Since you’re at an impasse, your daughter needs to plan for the worst. Under no circumstances should she choose a college and then hope her dad has a change of heart in the next two years. She should make college plans assuming your family’s income will drop significantly around the halfway mark.
What isn’t an option — and this is important because misinformation abounds on this topic — is for your daughter to secure more financial aid by establishing herself as an independent student. Independent student status is only available in limited circumstances, like if you’re at least 24, you’re married or have children, or you were an emancipated minor.
A student won’t be considered independent just because their parents don’t claim them as a dependent on their tax returns or the student is self-supporting. So ignore anyone who tells you that there’s a simple way for you, as parents, to avoid paying for part of your daughter’s college.
The good news is that the expected family contribution (EFC) you saw after submitting the FAFSA isn’t necessarily the amount you’re expected to pay out of pocket for your daughter’s college. So try not to get sticker shock.
“This number is just an index that we use to determine if a family is eligible for Pell grants, subsidized loans and other need-based forms of financial aid,” said Joshua North, director of financial aid at Bridgewater College in Bridgewater, Virginia. “Don’t let that number influence a student’s decision whether to attend college.” (In fact, starting with the 2023-24 academic year, the Department of Education will replace the term “expected family contribution” with the more accurate “student aid index.”)
FAFSA has a two-year lookback period. So for the 2024-2025 academic year, which coincides with your husband’s planned retirement date, your daughter’s financial aid would be based on your 2022 income. Obviously, a lot can happen in two years. That’s why the Department of Education allows a process called professional judgment. Basically, school administrators can adjust FAFSA information on a case-by-case basis to reflect major life changes, like retirement or a job loss, provided that you have supporting documentation.
“Life events, such as unemployment/retirement, will be handled differently by every school,” North said. “Some schools may not even offer professional judgments, so your mileage may vary based on the school you are applying to.”
Since you know your husband plans to retire in two years, you need to contact the financial aid office of any school your daughter wants to attend before she decides on a college. And when I say “you,” I mean both you and your husband. He should be part of finding solutions here. If your daughter’s school of choice doesn’t offer professional judgments or has limited options for adjusting financial aid, she needs to look at Plan B. You also need to be clear with your daughter about what you can afford.

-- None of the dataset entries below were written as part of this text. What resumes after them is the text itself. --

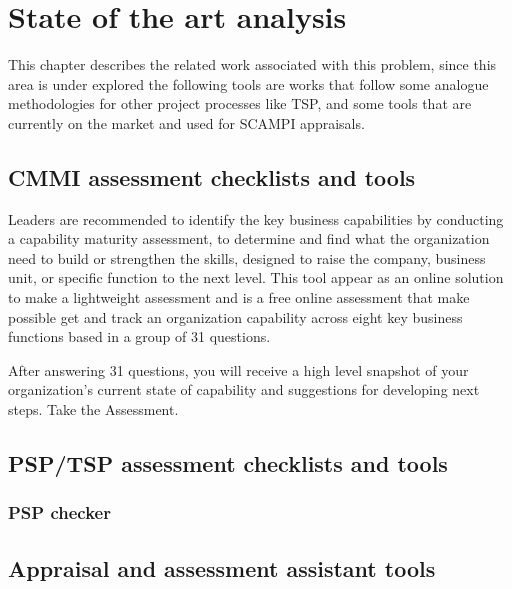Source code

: \chapter{State of the art analysis}\label{chap:chap3}

This chapter describes the related work associated with this problem, since this area is under explored the following tools are works that follow some analogue methodologies for other project processes like TSP, and some tools that are currently on the market and used for SCAMPI appraisals.

\section{CMMI assessment checklists and tools}
Leaders are recommended to identify the key business capabilities  by conducting a capability maturity assessment\citep{Hutchinson2014}, to determine and find what the organization need to build or strengthen the skills, designed to raise the company, business unit, or specific function to the next level. This tool appear as an online solution to make a lightweight assessment and is a free online assessment that make possible get and track an organization capability across eight key business functions based in a group of 31 questions.


After answering 31 questions, you will receive a high level snapshot of your organization's current state of capability and suggestions for developing next steps. Take the Assessment.


\section{PSP/TSP assessment checklists and tools}
\subsection{PSP checker}

\section{Appraisal and assessment assistant tools}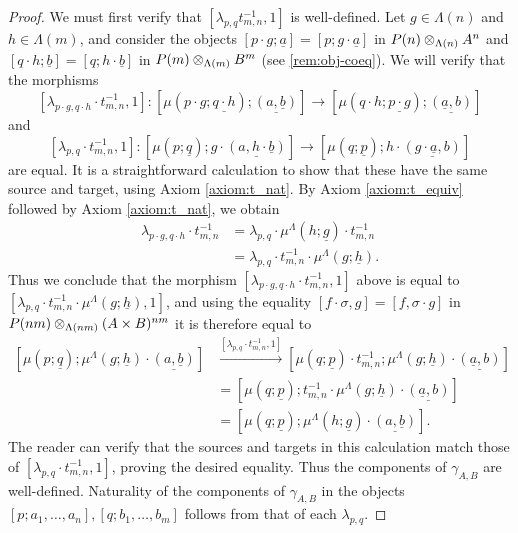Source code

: \begin{proof}
We must first verify that $[\lambda_{p,q}t_{m,n}^{-1}, 1]$ is well-defined. Let $g \in \Lambda(n)$ and $h \in \Lambda(m)$, and consider the objects $[p \cdot g; \underline{a}] = [p; g \cdot \underline{a}]$ in $\coeq{P}{A}{\Lambda}{n}$ and $[q \cdot h; \underline{b}] = [q; h \cdot \underline{b}]$ in $\coeq{P}{B}{\Lambda}{m}$ (see \cref{rem:obj-coeq}). We will verify that the morphisms
\[
[\lambda_{p \cdot g, q \cdot h} \cdot t_{m,n}^{-1}, 1] \colon   \left[\mu\left(p \cdot g; \underline{q \cdot h}\right); \underline{(a, \underline{b})}\right] \to  \left[\mu\left(q \cdot h; \underline{p \cdot g}\right); \underline{(\underline{a},b)}\right]
\]
and
\[
[\lambda_{p, q} \cdot t_{m,n}^{-1}, 1] \colon   \left[\mu\left(p; \underline{q}\right); g \cdot \underline{(a, h \cdot \underline{ b})}\right] \to  \left[\mu\left(q; \underline{p}\right); h \cdot \underline{(g \cdot \underline{a},b)}\right]
\]
are equal.
It is a straightforward calculation to show that these have the same source and target, using Axiom \eqref{axiom:t_nat}. By Axiom \eqref{axiom:t_equiv} followed by Axiom \eqref{axiom:t_nat}, we obtain
\begin{align*}
\lambda_{p \cdot g, q \cdot h} \cdot t_{m,n}^{-1} & = \lambda_{p,q} \cdot \mu^{\Lambda}(h; \underline{g}) \cdot t_{m,n}^{-1} \\
& = \lambda_{p,q} \cdot t_{m,n}^{-1} \cdot \mu^{\Lambda}(g; \underline{h}).
\end{align*}
Thus we conclude that the morphism $[\lambda_{p \cdot g, q \cdot h} \cdot t_{m,n}^{-1}, 1]$ above is equal to $
[\lambda_{p,q} \cdot t_{m,n}^{-1} \cdot \mu^{\Lambda}(g; \underline{h}), 1]$, and using the equality $[f \cdot \sigma, g] = [f, \sigma \cdot g]$ in $\coeq{P}{(A \times B)}{\Lambda}{nm}$ it is therefore equal to
\begin{align*}
\left[\mu\left(p; \underline{q}\right); \mu^{\Lambda}(g; \underline{h}) \cdot \underline{(a, \underline{b})}\right] & \stackrel{[\lambda_{p,q} \cdot t_{m,n}^{-1}, 1]}{\longrightarrow}  \left[\mu\left(q; \underline{p}\right) \cdot t_{m,n}^{-1}; \mu^{\Lambda}(g; \underline{h})\cdot \underline{(\underline{a},b)}\right] \\
& = \left[\mu\left(q; \underline{p}\right); t_{m,n}^{-1} \cdot \mu^{\Lambda}(g; \underline{h})\cdot \underline{(\underline{a},b)}\right] \\
& =\left[\mu\left(q; \underline{p}\right); \mu^{\Lambda}(h; \underline{g})\cdot \underline{(a,\underline{b})}\right].
\end{align*}
The reader can verify that the sources and targets in this calculation match those of $[\lambda_{p, q} \cdot t_{m,n}^{-1}, 1]$, proving the desired equality. Thus the components of $\gamma_{A,B}$ are well-defined.
Naturality of the components of $\gamma_{A,B}$ in the objects $[p;a_1,\ldots,a_n],[q;b_1,\ldots,b_m]$ follows from that of each $\lambda_{p,q}$.  


\end{proof}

Once your daughter has chosen her college, make sure you submit the FAFSA as soon as possible every year. “The FAFSA is available on Oct. 1 every year, but financial aid awarding cycles may vary from college to college,” North said. “By starting the process early, you are giving yourself plenty of time to provide documentation and resolve any issues that may arise during the financial aid process.”

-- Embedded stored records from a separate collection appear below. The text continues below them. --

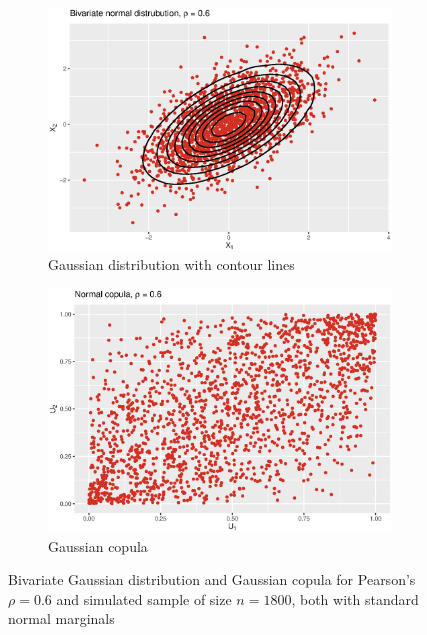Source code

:  \begin{figure}[H]
\centering
\begin{subfigure}{.45\textwidth}
  \centering
  \includegraphics[width=\linewidth]{figures/bivariate_normal.eps}
  \caption{Gaussian distribution with contour lines}
  \label{fig:mvd_normal_copula}
\end{subfigure}
\begin{subfigure}{.45\textwidth}
  \centering
  \includegraphics[width=\linewidth]{figures/normal_copula.eps}
  \caption{Gaussian copula}
  \label{fig:normal_copula}
\end{subfigure}
\caption{Bivariate Gaussian distribution and Gaussian copula for Pearson's $\rho = 0.6$ and simulated sample of size $n = 1800$, both with standard normal marginals}
\label{fig:normal_plots}
\end{figure}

It’s also not the end of the world if your daughter has to take on some student loan debt. The general rule of thumb is that you don’t want to take out more than your expected annual starting salary. This may be quite doable, particularly if your daughter only needs loans for two years of school vs. four.
Meanwhile, since you and your husband know your income will drop when he retires, you could try living on your retirement budget for the next two years. Set aside the excess now so that you have funds to dip into for your daughter’s last two years of college. Your daughter can also contribute by working part time.
Your husband’s retirement will certainly complicate your daughter’s plans, but she should have options that won’t require her to graduate with six figures of debt.